**About this task**.
Show every line in the material below in which the string "GetWindowContext" appears.

--- START ---

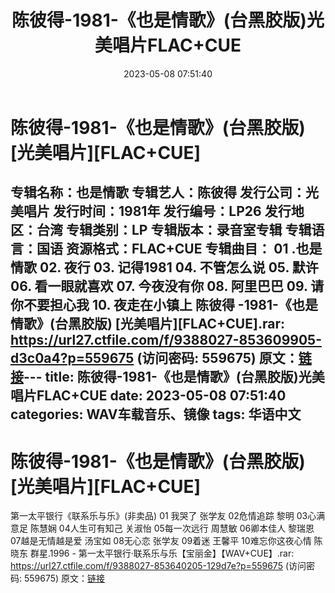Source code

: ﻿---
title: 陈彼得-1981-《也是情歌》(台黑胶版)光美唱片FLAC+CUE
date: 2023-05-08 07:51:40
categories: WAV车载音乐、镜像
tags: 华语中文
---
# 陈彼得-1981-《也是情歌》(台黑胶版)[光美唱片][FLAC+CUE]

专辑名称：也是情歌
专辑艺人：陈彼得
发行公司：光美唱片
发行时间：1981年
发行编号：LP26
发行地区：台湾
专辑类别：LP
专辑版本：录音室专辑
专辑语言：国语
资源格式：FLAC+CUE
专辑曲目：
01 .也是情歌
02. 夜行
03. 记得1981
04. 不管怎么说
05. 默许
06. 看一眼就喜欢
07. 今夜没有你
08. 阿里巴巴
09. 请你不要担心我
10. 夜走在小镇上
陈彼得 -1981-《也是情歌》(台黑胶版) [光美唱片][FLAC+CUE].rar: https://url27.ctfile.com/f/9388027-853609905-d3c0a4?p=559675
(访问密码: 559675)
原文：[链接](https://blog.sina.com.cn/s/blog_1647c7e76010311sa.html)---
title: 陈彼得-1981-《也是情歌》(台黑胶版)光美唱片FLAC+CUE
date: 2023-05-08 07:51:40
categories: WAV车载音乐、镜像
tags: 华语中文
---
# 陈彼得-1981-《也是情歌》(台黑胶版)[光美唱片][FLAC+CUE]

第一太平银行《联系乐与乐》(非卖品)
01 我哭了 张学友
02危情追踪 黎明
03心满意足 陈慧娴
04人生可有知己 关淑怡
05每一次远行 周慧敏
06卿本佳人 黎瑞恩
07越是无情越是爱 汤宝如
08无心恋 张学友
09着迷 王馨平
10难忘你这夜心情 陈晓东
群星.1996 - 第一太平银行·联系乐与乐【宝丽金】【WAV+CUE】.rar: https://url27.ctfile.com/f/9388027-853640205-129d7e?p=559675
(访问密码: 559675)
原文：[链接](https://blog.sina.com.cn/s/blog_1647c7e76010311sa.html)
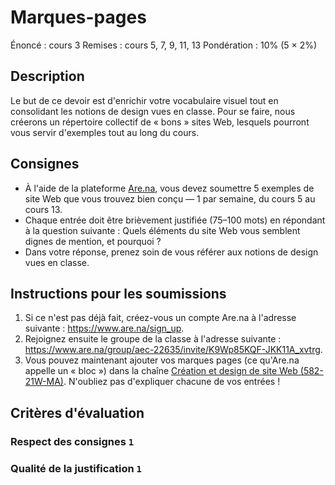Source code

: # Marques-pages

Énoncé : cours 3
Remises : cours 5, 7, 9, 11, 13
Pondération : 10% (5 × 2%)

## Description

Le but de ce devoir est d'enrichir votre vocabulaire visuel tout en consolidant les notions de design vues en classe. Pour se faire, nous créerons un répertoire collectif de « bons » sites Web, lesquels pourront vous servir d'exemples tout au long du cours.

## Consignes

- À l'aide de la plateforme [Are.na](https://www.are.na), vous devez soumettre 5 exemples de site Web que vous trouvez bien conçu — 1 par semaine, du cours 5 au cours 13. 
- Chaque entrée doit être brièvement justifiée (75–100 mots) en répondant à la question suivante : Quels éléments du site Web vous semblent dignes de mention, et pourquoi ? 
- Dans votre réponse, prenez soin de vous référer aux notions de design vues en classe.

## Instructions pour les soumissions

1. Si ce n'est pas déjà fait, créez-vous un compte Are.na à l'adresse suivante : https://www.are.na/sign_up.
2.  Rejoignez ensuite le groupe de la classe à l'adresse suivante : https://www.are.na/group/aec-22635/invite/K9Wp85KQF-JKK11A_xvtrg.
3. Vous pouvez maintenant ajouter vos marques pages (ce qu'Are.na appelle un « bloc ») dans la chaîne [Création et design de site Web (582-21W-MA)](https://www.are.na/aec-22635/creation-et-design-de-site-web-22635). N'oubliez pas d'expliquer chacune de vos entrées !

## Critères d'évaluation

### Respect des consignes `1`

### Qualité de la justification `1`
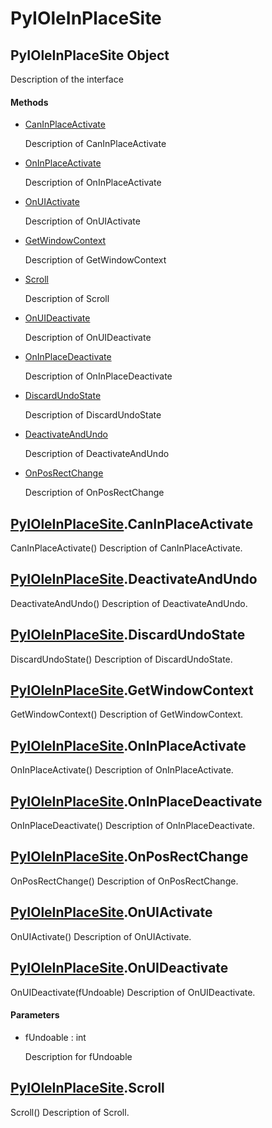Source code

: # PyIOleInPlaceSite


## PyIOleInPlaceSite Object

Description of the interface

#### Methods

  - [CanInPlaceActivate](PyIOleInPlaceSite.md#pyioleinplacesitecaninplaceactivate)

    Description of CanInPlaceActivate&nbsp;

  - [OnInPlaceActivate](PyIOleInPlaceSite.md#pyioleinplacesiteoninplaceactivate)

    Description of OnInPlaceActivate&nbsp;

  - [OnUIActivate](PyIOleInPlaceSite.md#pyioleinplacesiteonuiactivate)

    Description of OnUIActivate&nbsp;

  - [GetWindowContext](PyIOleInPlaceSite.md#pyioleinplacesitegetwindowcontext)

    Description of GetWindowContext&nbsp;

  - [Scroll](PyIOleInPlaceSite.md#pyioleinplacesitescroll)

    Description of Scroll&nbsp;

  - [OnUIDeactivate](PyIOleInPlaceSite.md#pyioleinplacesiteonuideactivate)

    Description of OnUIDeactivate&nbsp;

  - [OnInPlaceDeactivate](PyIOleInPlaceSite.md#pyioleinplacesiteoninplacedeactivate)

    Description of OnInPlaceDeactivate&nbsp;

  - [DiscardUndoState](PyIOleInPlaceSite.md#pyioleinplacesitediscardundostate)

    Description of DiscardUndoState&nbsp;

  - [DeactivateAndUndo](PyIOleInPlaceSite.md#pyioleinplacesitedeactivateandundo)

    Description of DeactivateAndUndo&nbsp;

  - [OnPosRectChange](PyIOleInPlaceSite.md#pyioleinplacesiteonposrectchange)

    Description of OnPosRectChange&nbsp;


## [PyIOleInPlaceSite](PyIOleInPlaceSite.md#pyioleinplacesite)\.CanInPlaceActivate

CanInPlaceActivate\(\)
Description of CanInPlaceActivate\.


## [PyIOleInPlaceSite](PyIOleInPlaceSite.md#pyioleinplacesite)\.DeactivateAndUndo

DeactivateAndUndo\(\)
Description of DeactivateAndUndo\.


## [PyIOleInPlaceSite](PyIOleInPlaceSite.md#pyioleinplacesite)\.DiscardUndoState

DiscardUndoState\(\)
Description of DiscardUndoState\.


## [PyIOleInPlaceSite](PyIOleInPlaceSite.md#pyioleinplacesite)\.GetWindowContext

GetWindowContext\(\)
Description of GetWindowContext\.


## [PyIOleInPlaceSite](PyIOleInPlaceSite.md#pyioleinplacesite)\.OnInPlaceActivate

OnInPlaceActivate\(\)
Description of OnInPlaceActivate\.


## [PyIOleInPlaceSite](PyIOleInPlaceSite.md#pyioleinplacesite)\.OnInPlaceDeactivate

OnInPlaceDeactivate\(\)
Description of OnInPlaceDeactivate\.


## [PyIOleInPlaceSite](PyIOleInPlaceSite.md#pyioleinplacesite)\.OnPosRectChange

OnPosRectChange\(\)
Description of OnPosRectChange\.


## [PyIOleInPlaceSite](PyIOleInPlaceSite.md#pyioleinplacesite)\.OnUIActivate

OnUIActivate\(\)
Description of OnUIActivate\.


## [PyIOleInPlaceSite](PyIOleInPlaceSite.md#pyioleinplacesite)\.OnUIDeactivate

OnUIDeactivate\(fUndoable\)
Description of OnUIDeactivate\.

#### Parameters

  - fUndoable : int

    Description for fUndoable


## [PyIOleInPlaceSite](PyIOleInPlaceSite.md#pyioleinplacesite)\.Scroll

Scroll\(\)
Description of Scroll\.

--- END ---
--- START ---

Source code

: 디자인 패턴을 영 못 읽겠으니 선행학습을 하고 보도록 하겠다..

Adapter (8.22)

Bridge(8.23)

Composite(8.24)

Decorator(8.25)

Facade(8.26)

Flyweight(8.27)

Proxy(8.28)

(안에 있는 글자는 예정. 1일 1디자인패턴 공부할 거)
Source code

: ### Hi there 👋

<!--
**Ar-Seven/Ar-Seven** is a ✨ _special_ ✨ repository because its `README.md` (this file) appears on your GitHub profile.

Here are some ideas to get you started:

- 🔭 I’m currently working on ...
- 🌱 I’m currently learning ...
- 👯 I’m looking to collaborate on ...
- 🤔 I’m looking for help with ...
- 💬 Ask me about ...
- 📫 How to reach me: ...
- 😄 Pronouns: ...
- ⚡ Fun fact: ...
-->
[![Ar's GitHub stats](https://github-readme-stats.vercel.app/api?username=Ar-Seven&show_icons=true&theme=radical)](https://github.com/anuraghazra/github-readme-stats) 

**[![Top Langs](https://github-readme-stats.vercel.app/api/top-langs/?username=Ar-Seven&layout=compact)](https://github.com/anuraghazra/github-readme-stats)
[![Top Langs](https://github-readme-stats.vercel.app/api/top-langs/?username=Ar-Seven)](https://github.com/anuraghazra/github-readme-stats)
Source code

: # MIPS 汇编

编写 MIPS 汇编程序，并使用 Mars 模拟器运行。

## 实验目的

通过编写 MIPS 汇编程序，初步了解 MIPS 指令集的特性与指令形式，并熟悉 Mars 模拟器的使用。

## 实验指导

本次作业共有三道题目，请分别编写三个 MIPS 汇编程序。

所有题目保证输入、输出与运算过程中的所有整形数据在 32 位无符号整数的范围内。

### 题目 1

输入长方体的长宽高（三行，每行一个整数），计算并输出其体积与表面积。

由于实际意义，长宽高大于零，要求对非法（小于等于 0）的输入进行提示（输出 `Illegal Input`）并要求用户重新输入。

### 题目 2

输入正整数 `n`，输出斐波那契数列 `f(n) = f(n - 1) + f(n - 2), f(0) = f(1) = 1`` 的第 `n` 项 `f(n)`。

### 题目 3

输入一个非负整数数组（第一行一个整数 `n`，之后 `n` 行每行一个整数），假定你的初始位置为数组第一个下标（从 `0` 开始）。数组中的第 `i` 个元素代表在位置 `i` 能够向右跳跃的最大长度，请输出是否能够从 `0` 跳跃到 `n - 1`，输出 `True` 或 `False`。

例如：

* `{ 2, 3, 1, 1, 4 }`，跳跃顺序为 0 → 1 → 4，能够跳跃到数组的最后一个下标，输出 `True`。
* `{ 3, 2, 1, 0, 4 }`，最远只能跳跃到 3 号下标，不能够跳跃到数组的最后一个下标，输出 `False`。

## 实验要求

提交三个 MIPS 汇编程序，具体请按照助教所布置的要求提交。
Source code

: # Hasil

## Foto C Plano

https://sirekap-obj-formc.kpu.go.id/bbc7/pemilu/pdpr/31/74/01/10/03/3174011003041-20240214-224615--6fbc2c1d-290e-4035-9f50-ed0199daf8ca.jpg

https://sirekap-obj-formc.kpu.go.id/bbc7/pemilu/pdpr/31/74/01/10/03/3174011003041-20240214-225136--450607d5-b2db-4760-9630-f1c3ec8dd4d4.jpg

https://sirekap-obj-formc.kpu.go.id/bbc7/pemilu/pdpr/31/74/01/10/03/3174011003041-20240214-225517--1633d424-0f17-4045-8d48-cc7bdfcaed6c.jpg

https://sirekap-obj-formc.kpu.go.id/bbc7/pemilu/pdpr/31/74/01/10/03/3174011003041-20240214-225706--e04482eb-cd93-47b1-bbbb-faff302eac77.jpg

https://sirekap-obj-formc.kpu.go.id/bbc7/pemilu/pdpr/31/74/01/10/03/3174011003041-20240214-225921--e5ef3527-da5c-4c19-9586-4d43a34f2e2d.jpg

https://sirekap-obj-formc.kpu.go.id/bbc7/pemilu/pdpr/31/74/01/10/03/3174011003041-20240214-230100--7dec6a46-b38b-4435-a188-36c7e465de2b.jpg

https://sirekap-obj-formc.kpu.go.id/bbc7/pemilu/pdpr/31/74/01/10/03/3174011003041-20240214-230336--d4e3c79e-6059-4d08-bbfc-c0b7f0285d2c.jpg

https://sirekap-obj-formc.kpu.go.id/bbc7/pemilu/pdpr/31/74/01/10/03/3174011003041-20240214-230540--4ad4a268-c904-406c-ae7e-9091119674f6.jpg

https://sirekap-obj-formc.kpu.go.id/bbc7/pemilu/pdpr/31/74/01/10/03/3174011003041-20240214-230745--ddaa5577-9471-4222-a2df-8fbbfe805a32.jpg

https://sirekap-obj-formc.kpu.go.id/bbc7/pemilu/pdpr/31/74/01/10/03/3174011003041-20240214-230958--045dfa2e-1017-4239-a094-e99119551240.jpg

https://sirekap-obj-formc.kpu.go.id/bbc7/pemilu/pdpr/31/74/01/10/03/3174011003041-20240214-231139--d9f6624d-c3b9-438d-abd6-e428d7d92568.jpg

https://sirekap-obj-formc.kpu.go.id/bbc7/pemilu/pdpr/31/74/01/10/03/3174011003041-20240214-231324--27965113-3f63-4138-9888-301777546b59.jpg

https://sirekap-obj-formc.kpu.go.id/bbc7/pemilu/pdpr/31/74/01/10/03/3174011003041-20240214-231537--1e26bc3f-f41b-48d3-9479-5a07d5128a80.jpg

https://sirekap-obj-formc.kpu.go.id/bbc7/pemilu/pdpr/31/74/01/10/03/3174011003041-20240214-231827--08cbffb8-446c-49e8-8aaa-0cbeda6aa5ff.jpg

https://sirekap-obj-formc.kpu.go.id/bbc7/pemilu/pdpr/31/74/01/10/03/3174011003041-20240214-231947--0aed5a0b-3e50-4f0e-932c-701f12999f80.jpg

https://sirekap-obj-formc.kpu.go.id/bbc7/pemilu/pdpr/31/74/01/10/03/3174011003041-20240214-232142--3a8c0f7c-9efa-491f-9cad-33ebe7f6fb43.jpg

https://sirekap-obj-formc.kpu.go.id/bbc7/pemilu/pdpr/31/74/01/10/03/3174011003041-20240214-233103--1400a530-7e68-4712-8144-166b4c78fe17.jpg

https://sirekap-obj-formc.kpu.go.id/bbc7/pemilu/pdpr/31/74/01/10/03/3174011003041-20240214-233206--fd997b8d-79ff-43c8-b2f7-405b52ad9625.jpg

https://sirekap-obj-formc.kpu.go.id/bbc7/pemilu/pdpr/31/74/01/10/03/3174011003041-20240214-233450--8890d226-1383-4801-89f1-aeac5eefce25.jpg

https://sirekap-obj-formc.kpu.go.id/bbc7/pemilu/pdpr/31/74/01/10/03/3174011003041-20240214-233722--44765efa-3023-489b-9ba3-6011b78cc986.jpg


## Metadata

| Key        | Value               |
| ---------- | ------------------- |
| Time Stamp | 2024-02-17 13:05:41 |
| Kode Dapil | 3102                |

--- END ---

**Final answer**.
  - [GetWindowContext](PyIOleInPlaceSite.md#pyioleinplacesitegetwindowcontext)
    Description of GetWindowContext&nbsp;
## [PyIOleInPlaceSite](PyIOleInPlaceSite.md#pyioleinplacesite)\.GetWindowContext
GetWindowContext\(\)
Description of GetWindowContext\.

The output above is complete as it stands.